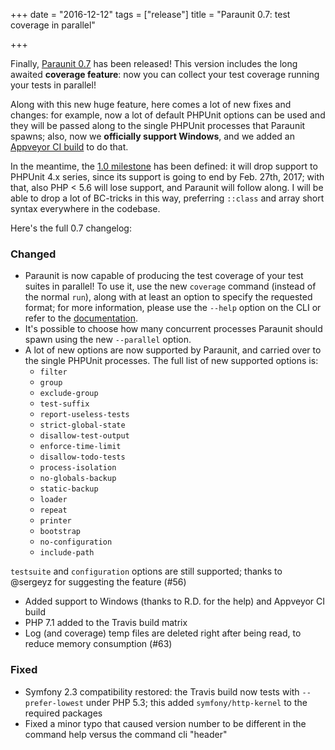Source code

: +++
date = "2016-12-12"
tags = ["release"]
title = "Paraunit 0.7: test coverage in parallel"

+++

Finally, [Paraunit 0.7](https://github.com/facile-it/paraunit/releases/tag/0.7) has been released! 
This version includes the long awaited **coverage feature**: now you can collect your test coverage running your tests 
in parallel!
 
Along with this new huge feature, here comes a lot of new fixes and changes: for example, now a lot of default PHPUnit
options can be used and they will be passed along to the single PHPUnit processes that Paraunit spawns; also, now we 
**officially support Windows**, and we added an [Appveyor CI build](https://ci.appveyor.com/project/Jean85/paraunit) to 
do that. 

In the meantime, the [1.0 milestone](https://github.com/facile-it/paraunit/milestone/4) has been defined: it will drop 
support to PHPUnit 4.x series, since its support is going to end by Feb. 27th, 2017; with that, also PHP < 5.6 will lose
support, and Paraunit will follow along. I will be able to drop a lot of BC-tricks in this way, preferring `::class` 
and array short syntax everywhere in the codebase.

Here's the full 0.7 changelog:

### Changed

* Paraunit is now capable of producing the test coverage of your test suites in parallel! To use it, use the new 
 `coverage` command (instead of the normal `run`), along with at least an option to specify the requested format; for
 more information, please use the `--help` option on the CLI or refer to the [documentation](https://engineering.facile.it/paraunit/documentation/).
* It's possible to choose how many concurrent processes Paraunit should spawn using the new `--parallel` option.
* A lot of new options are now supported by Paraunit, and carried over to the single PHPUnit processes. The full list of
 new supported options is:
  * `filter`
  * `group`
  * `exclude-group`
  * `test-suffix`
  * `report-useless-tests`
  * `strict-global-state`
  * `disallow-test-output`
  * `enforce-time-limit`
  * `disallow-todo-tests`
  * `process-isolation`
  * `no-globals-backup`
  * `static-backup`
  * `loader`
  * `repeat`
  * `printer`
  * `bootstrap`
  * `no-configuration`
  * `include-path`
  
 `testsuite` and `configuration` options are still supported; thanks to @sergeyz for suggesting the feature (#56)
* Added support to Windows (thanks to R.D. for the help) and Appveyor CI build
* PHP 7.1 added to the Travis build matrix
* Log (and coverage) temp files are deleted right after being read, to reduce memory consumption (#63)

### Fixed

* Symfony 2.3 compatibility restored: the Travis build now tests with `--prefer-lowest` under PHP 5.3; this added 
  `symfony/http-kernel` to the required packages
* Fixed a minor typo that caused version number to be different in the command help versus the command cli "header"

REQUIRED WORK: Out of the listing above, reproduce exactly the lines from the one with "the feature (#56)" up to and including the one with "Travis build matrix".

WRITTEN RESPONSE:
 `testsuite` and `configuration` options are still supported; thanks to @sergeyz for suggesting the feature (#56)
* Added support to Windows (thanks to R.D. for the help) and Appveyor CI build
* PHP 7.1 added to the Travis build matrix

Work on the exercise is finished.